Cet article proscrit irrévocablement deux usages ou plutôt deux abus, reçus dans notre ancienne jurisprudence. Quoiqu'alors, comme aujourd'hui, il fût défendu de faire aucune convention sur la succession d'une personne vivante, on avait admis à ce principe une exception qui permettait aux parens des époux, et même aux étrangers, de disposer par un contrat de mariage de tout ou partie des biens qu'ils laisseront au jour de leur décès, tant au profit des futurs époux qu'au profit des enfans à naître de leur mariage. Cette exception a été consacrée par l'art. 1082 du Code civil, sur lequel il faut remarquer qu'en combinant cet article avec l'art. 1150, il en résulte que

si l'on peut disposer d'une succession en faveur des époux qui se marient, les époux eux-mêmes ne peuvent pas, en se mariant, disposer de leurs successions à venir en faveur de personnes tierces.

Mais à l'exception consacrée par l'art. 1082, l'ancienne jurisprudence en ajoutait une autre. Elle permettait, dans les contrats de mariage, la convention par laquelle une fille se contentait de la dot qui lui était donnée par ses père et mère, et renonçait (1) en conséquence à leur succession future, en faveur des autres enfans, ou en faveur de l'un d'eux; par exemple en faveur de l'aîné ou en faveur des enfans mâles.

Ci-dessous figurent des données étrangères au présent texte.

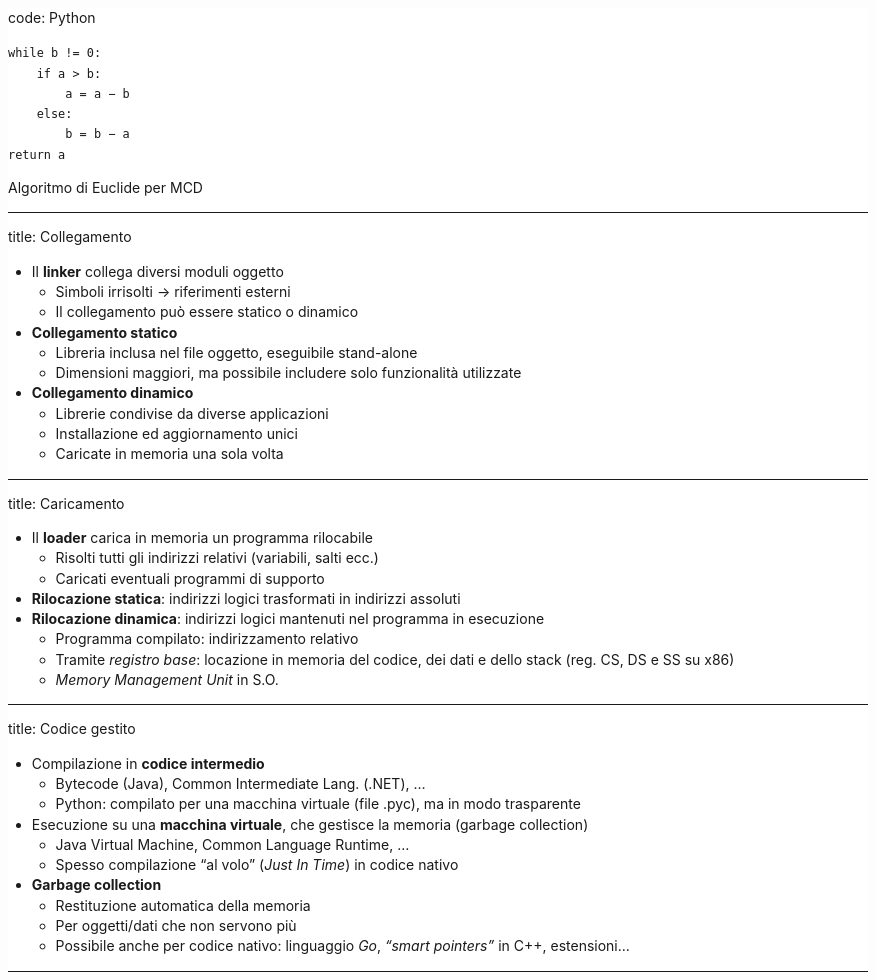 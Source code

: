 code: Python

    while b != 0:
        if a > b:
            a = a − b
        else:
            b = b − a
    return a 

Algoritmo di Euclide per MCD

---

title: Collegamento

- Il **linker** collega diversi moduli oggetto
    - Simboli irrisolti → riferimenti esterni
    - Il collegamento può essere statico o dinamico
- **Collegamento statico**
    - Libreria inclusa nel file oggetto, eseguibile stand-alone
    - Dimensioni maggiori, ma possibile includere solo funzionalità utilizzate
- **Collegamento dinamico**
    - Librerie condivise da diverse applicazioni
    - Installazione ed aggiornamento unici
    - Caricate in memoria una sola volta

---

title: Caricamento

- Il **loader** carica in memoria un programma rilocabile
    - Risolti tutti gli indirizzi relativi (variabili, salti ecc.)
    - Caricati eventuali programmi di supporto
- **Rilocazione statica**: indirizzi logici trasformati in  indirizzi assoluti
- **Rilocazione  dinamica**: indirizzi logici mantenuti nel programma in esecuzione
    - Programma compilato: indirizzamento relativo
    - Tramite *registro base*: locazione in memoria del codice, dei dati e dello stack (reg. CS, DS e SS su x86)
    - *Memory Management Unit* in S.O.

---

title: Codice gestito

- Compilazione in **codice intermedio**
    - Bytecode (Java), Common Intermediate Lang. (.NET), …
    - Python: compilato per una macchina virtuale (file .pyc), ma in modo trasparente
- Esecuzione su una **macchina virtuale**, che gestisce la memoria (garbage collection)
    - Java Virtual Machine, Common Language Runtime, …
    - Spesso compilazione “al volo” (*Just In Time*) in codice nativo
- **Garbage collection**
    - Restituzione automatica della memoria
    - Per oggetti/dati che non servono più
    - Possibile anche per codice nativo: linguaggio *Go*, *“smart pointers”* in C++, estensioni…

---
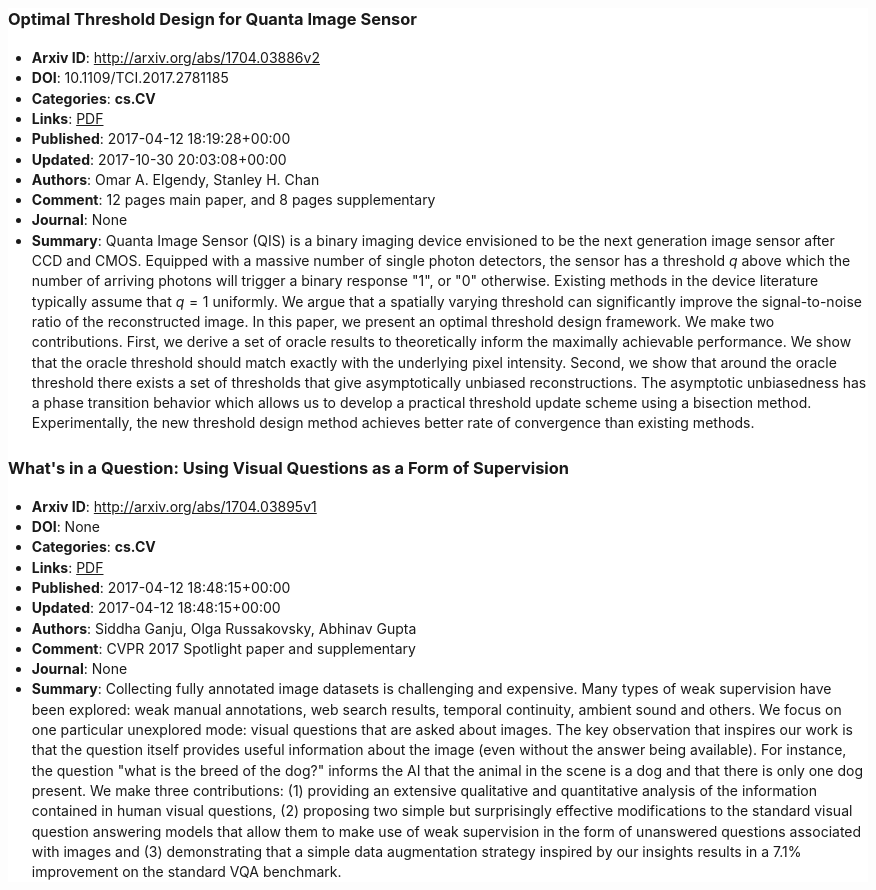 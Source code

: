 

### Optimal Threshold Design for Quanta Image Sensor
- **Arxiv ID**: http://arxiv.org/abs/1704.03886v2
- **DOI**: 10.1109/TCI.2017.2781185
- **Categories**: **cs.CV**
- **Links**: [PDF](http://arxiv.org/pdf/1704.03886v2)
- **Published**: 2017-04-12 18:19:28+00:00
- **Updated**: 2017-10-30 20:03:08+00:00
- **Authors**: Omar A. Elgendy, Stanley H. Chan
- **Comment**: 12 pages main paper, and 8 pages supplementary
- **Journal**: None
- **Summary**: Quanta Image Sensor (QIS) is a binary imaging device envisioned to be the next generation image sensor after CCD and CMOS. Equipped with a massive number of single photon detectors, the sensor has a threshold $q$ above which the number of arriving photons will trigger a binary response "1", or "0" otherwise. Existing methods in the device literature typically assume that $q=1$ uniformly. We argue that a spatially varying threshold can significantly improve the signal-to-noise ratio of the reconstructed image. In this paper, we present an optimal threshold design framework. We make two contributions. First, we derive a set of oracle results to theoretically inform the maximally achievable performance. We show that the oracle threshold should match exactly with the underlying pixel intensity. Second, we show that around the oracle threshold there exists a set of thresholds that give asymptotically unbiased reconstructions. The asymptotic unbiasedness has a phase transition behavior which allows us to develop a practical threshold update scheme using a bisection method. Experimentally, the new threshold design method achieves better rate of convergence than existing methods.



### What's in a Question: Using Visual Questions as a Form of Supervision
- **Arxiv ID**: http://arxiv.org/abs/1704.03895v1
- **DOI**: None
- **Categories**: **cs.CV**
- **Links**: [PDF](http://arxiv.org/pdf/1704.03895v1)
- **Published**: 2017-04-12 18:48:15+00:00
- **Updated**: 2017-04-12 18:48:15+00:00
- **Authors**: Siddha Ganju, Olga Russakovsky, Abhinav Gupta
- **Comment**: CVPR 2017 Spotlight paper and supplementary
- **Journal**: None
- **Summary**: Collecting fully annotated image datasets is challenging and expensive. Many types of weak supervision have been explored: weak manual annotations, web search results, temporal continuity, ambient sound and others. We focus on one particular unexplored mode: visual questions that are asked about images. The key observation that inspires our work is that the question itself provides useful information about the image (even without the answer being available). For instance, the question "what is the breed of the dog?" informs the AI that the animal in the scene is a dog and that there is only one dog present. We make three contributions: (1) providing an extensive qualitative and quantitative analysis of the information contained in human visual questions, (2) proposing two simple but surprisingly effective modifications to the standard visual question answering models that allow them to make use of weak supervision in the form of unanswered questions associated with images and (3) demonstrating that a simple data augmentation strategy inspired by our insights results in a 7.1% improvement on the standard VQA benchmark.

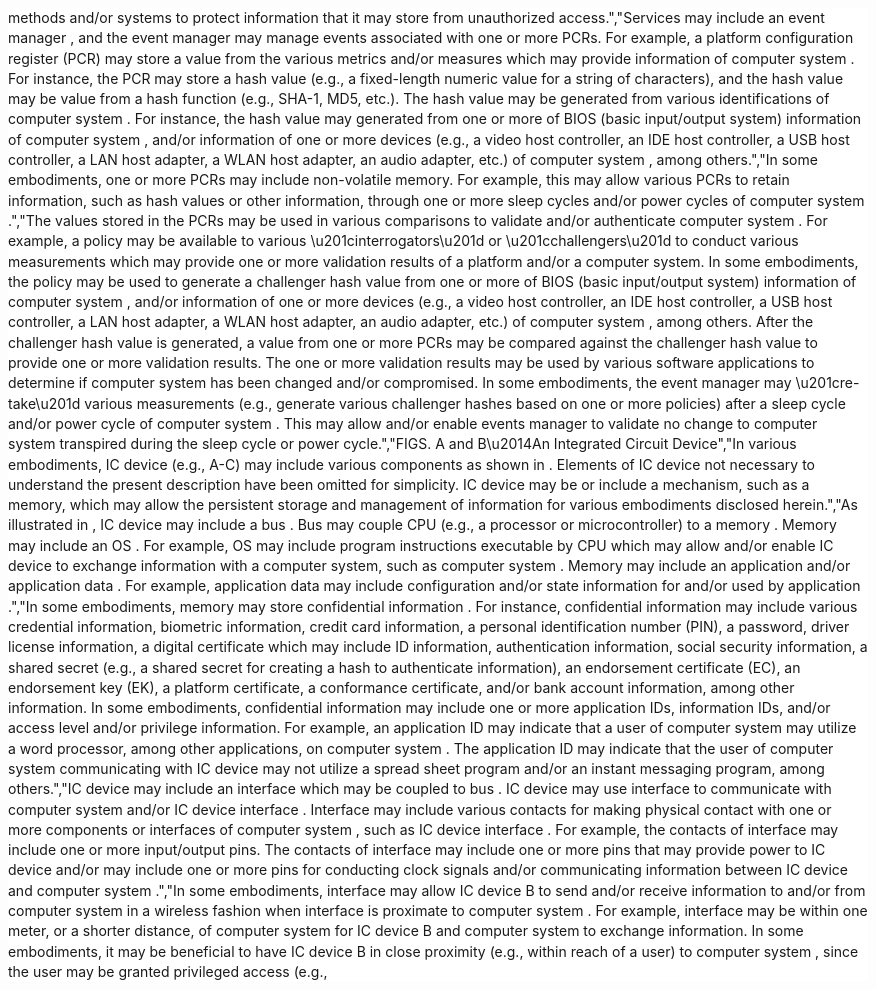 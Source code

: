 methods and\/or systems to protect information that it may store from unauthorized access.","Services  may include an event manager , and the event manager  may manage events associated with one or more PCRs. For example, a platform configuration register (PCR) may store a value from the various metrics and\/or measures which may provide information of computer system . For instance, the PCR may store a hash value (e.g., a fixed-length numeric value for a string of characters), and the hash value may be value from a hash function (e.g., SHA-1, MD5, etc.). The hash value may be generated from various identifications of computer system . For instance, the hash value may generated from one or more of BIOS (basic input\/output system) information of computer system , and\/or information of one or more devices (e.g., a video host controller, an IDE host controller, a USB host controller, a LAN host adapter, a WLAN host adapter, an audio adapter, etc.) of computer system , among others.","In some embodiments, one or more PCRs may include non-volatile memory. For example, this may allow various PCRs to retain information, such as hash values or other information, through one or more sleep cycles and\/or power cycles of computer system .","The values stored in the PCRs may be used in various comparisons to validate and\/or authenticate computer system . For example, a policy may be available to various \u201cinterrogators\u201d or \u201cchallengers\u201d to conduct various measurements which may provide one or more validation results of a platform and\/or a computer system. In some embodiments, the policy may be used to generate a challenger hash value from one or more of BIOS (basic input\/output system) information of computer system , and\/or information of one or more devices (e.g., a video host controller, an IDE host controller, a USB host controller, a LAN host adapter, a WLAN host adapter, an audio adapter, etc.) of computer system , among others. After the challenger hash value is generated, a value from one or more PCRs may be compared against the challenger hash value to provide one or more validation results. The one or more validation results may be used by various software applications to determine if computer system  has been changed and\/or compromised. In some embodiments, the event manager  may \u201cre-take\u201d various measurements (e.g., generate various challenger hashes based on one or more policies) after a sleep cycle and\/or power cycle of computer system . This may allow and\/or enable events manager  to validate no change to computer system  transpired during the sleep cycle or power cycle.","FIGS. A and B\u2014An Integrated Circuit Device","In various embodiments, IC device  (e.g., A-C) may include various components as shown in . Elements of IC device  not necessary to understand the present description have been omitted for simplicity. IC device  may be or include a mechanism, such as a memory, which may allow the persistent storage and management of information for various embodiments disclosed herein.","As illustrated in , IC device  may include a bus . Bus  may couple CPU  (e.g., a processor or microcontroller) to a memory . Memory  may include an OS . For example, OS  may include program instructions executable by CPU  which may allow and\/or enable IC device  to exchange information with a computer system, such as computer system . Memory  may include an application  and\/or application data . For example, application data  may include configuration and\/or state information for and\/or used by application .","In some embodiments, memory  may store confidential information . For instance, confidential information  may include various credential information, biometric information, credit card information, a personal identification number (PIN), a password, driver license information, a digital certificate which may include ID information, authentication information, social security information, a shared secret (e.g., a shared secret for creating a hash to authenticate information), an endorsement certificate (EC), an endorsement key (EK), a platform certificate, a conformance certificate, and\/or bank account information, among other information. In some embodiments, confidential information  may include one or more application IDs, information IDs, and\/or access level and\/or privilege information. For example, an application ID may indicate that a user of computer system  may utilize a word processor, among other applications, on computer system . The application ID may indicate that the user of computer system  communicating with IC device  may not utilize a spread sheet program and\/or an instant messaging program, among others.","IC device  may include an interface  which may be coupled to bus . IC device  may use interface  to communicate with computer system  and\/or IC device interface . Interface  may include various contacts for making physical contact with one or more components or interfaces of computer system , such as IC device interface . For example, the contacts of interface  may include one or more input\/output pins. The contacts of interface  may include one or more pins that may provide power to IC device  and\/or may include one or more pins for conducting clock signals and\/or communicating information between IC device  and computer system .","In some embodiments, interface  may allow IC device B to send and\/or receive information to and\/or from computer system  in a wireless fashion when interface  is proximate to computer system . For example, interface  may be within one meter, or a shorter distance, of computer system  for IC device B and computer system  to exchange information. In some embodiments, it may be beneficial to have IC device B in close proximity (e.g., within reach of a user) to computer system , since the user may be granted privileged access (e.g., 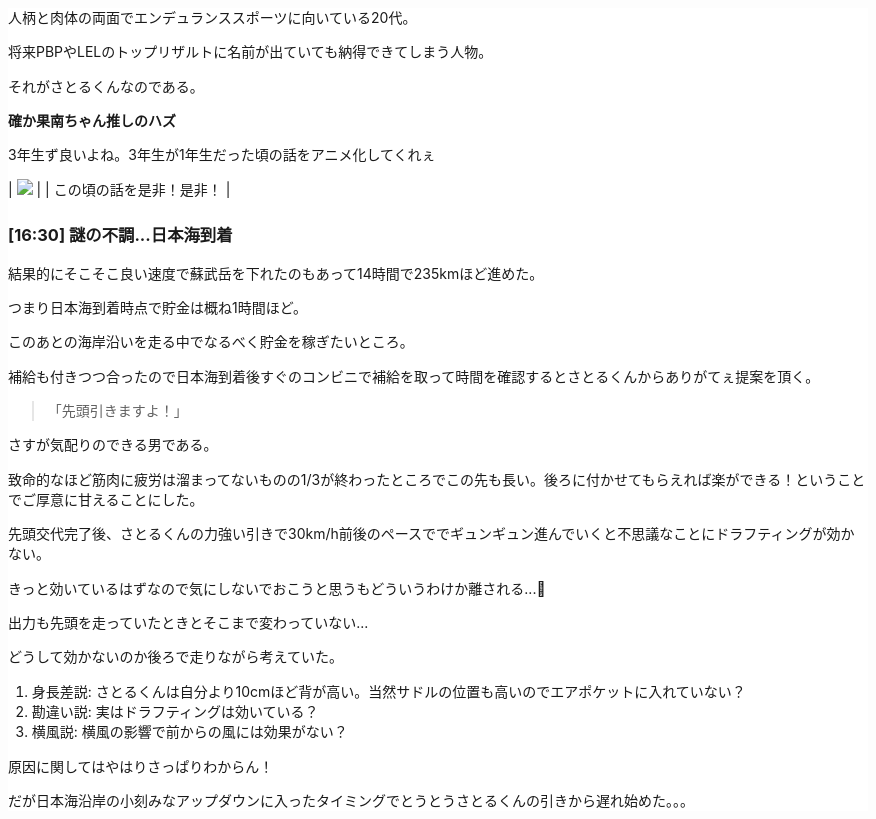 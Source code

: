 人柄と肉体の両面でエンデュランススポーツに向いている20代。

将来PBPやLELのトップリザルトに名前が出ていても納得できてしまう人物。



それがさとるくんなのである。





**確か果南ちゃん推しのハズ**

3年生ず良いよね。3年生が1年生だった頃の話をアニメ化してくれぇ



| [![](https://lh3.googleusercontent.com/-41sWXwb4OmI/X3PJnv-3TZI/AAAAAAAANYk/v9cVg2PYsnwuMQmXz2-nX1_wKD5-FrxDACNcBGAsYHQ/unnamed.jpg)](https://lh3.googleusercontent.com/-41sWXwb4OmI/X3PJnv-3TZI/AAAAAAAANYk/v9cVg2PYsnwuMQmXz2-nX1_wKD5-FrxDACNcBGAsYHQ/unnamed.jpg) |
| この頃の話を是非！是非！ |



### [16:30] 謎の不調...日本海到着

結果的にそこそこ良い速度で蘇武岳を下れたのもあって14時間で235kmほど進めた。

つまり日本海到着時点で貯金は概ね1時間ほど。

このあとの海岸沿いを走る中でなるべく貯金を稼ぎたいところ。



補給も付きつつ合ったので日本海到着後すぐのコンビニで補給を取って時間を確認するとさとるくんからありがてぇ提案を頂く。



> 「先頭引きますよ！」



さすが気配りのできる男である。



致命的なほど筋肉に疲労は溜まってないものの1/3が終わったところでこの先も長い。後ろに付かせてもらえれば楽ができる！ということでご厚意に甘えることにした。



先頭交代完了後、さとるくんの力強い引きで30km/h前後のペースででギュンギュン進んでいくと不思議なことにドラフティングが効かない。



きっと効いているはずなので気にしないでおこうと思うもどういうわけか離される...🤔

出力も先頭を走っていたときとそこまで変わっていない...

どうして効かないのか後ろで走りながら考えていた。

1. 身長差説: さとるくんは自分より10cmほど背が高い。当然サドルの位置も高いのでエアポケットに入れていない？
2. 勘違い説: 実はドラフティングは効いている？
3. 横風説: 横風の影響で前からの風には効果がない？

原因に関してはやはりさっぱりわからん！

だが日本海沿岸の小刻みなアップダウンに入ったタイミングでとうとうさとるくんの引きから遅れ始めた。。。


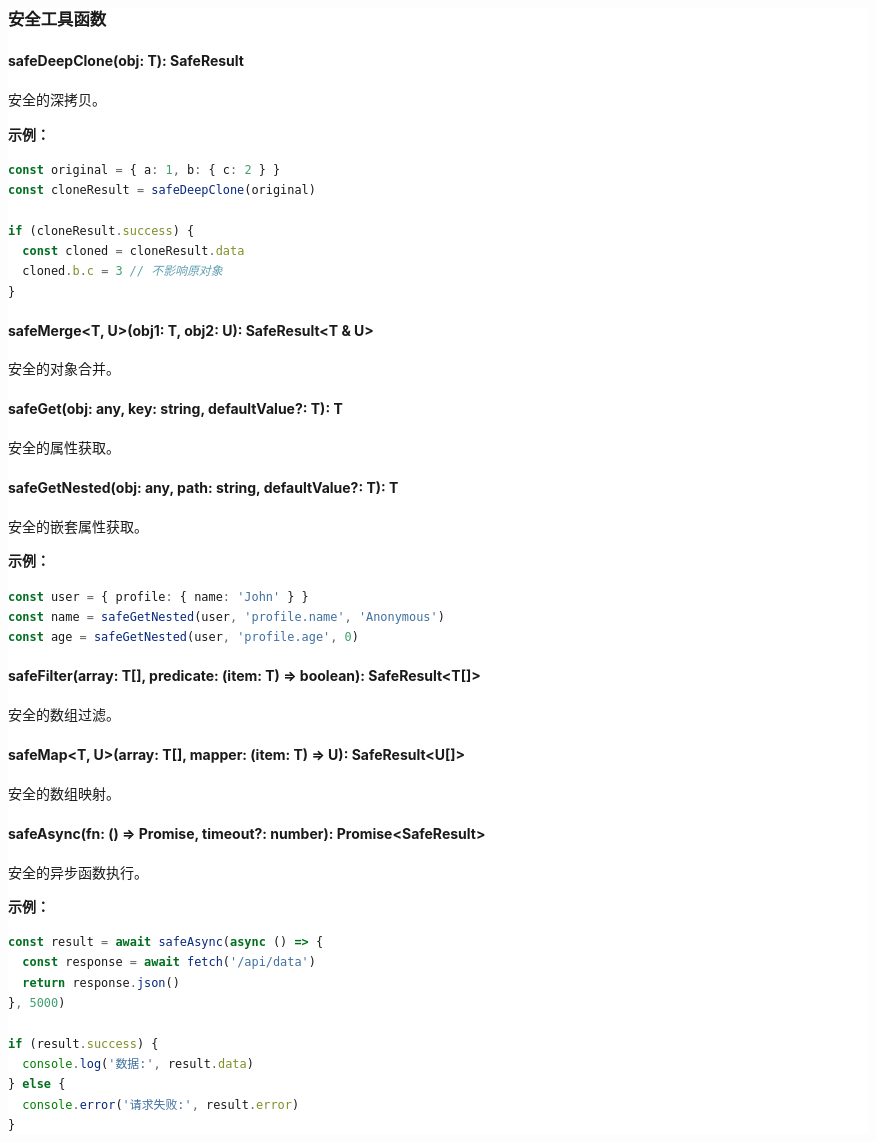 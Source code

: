 ### 安全工具函数

#### safeDeepClone<T>(obj: T): SafeResult<T>

安全的深拷贝。

**示例：**
```typescript
const original = { a: 1, b: { c: 2 } }
const cloneResult = safeDeepClone(original)

if (cloneResult.success) {
  const cloned = cloneResult.data
  cloned.b.c = 3 // 不影响原对象
}
```

#### safeMerge<T, U>(obj1: T, obj2: U): SafeResult<T & U>

安全的对象合并。

#### safeGet<T>(obj: any, key: string, defaultValue?: T): T

安全的属性获取。

#### safeGetNested<T>(obj: any, path: string, defaultValue?: T): T

安全的嵌套属性获取。

**示例：**
```typescript
const user = { profile: { name: 'John' } }
const name = safeGetNested(user, 'profile.name', 'Anonymous')
const age = safeGetNested(user, 'profile.age', 0)
```

#### safeFilter<T>(array: T[], predicate: (item: T) => boolean): SafeResult<T[]>

安全的数组过滤。

#### safeMap<T, U>(array: T[], mapper: (item: T) => U): SafeResult<U[]>

安全的数组映射。

#### safeAsync<T>(fn: () => Promise<T>, timeout?: number): Promise<SafeResult<T>>

安全的异步函数执行。

**示例：**
```typescript
const result = await safeAsync(async () => {
  const response = await fetch('/api/data')
  return response.json()
}, 5000)

if (result.success) {
  console.log('数据:', result.data)
} else {
  console.error('请求失败:', result.error)
}
```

Cette convention ou stipulation n'était guère en usage que dans les familles nobles. La Coutume de Bretagne, art. 557, n'exigeait même pas la renonciation de la fille: il suffisait, pour l'exclure de la succession de son père, qu'il lui eût donné quelque chose en la mariant. La part qu'elle aurait eue était alors déférée au frère aîné (2).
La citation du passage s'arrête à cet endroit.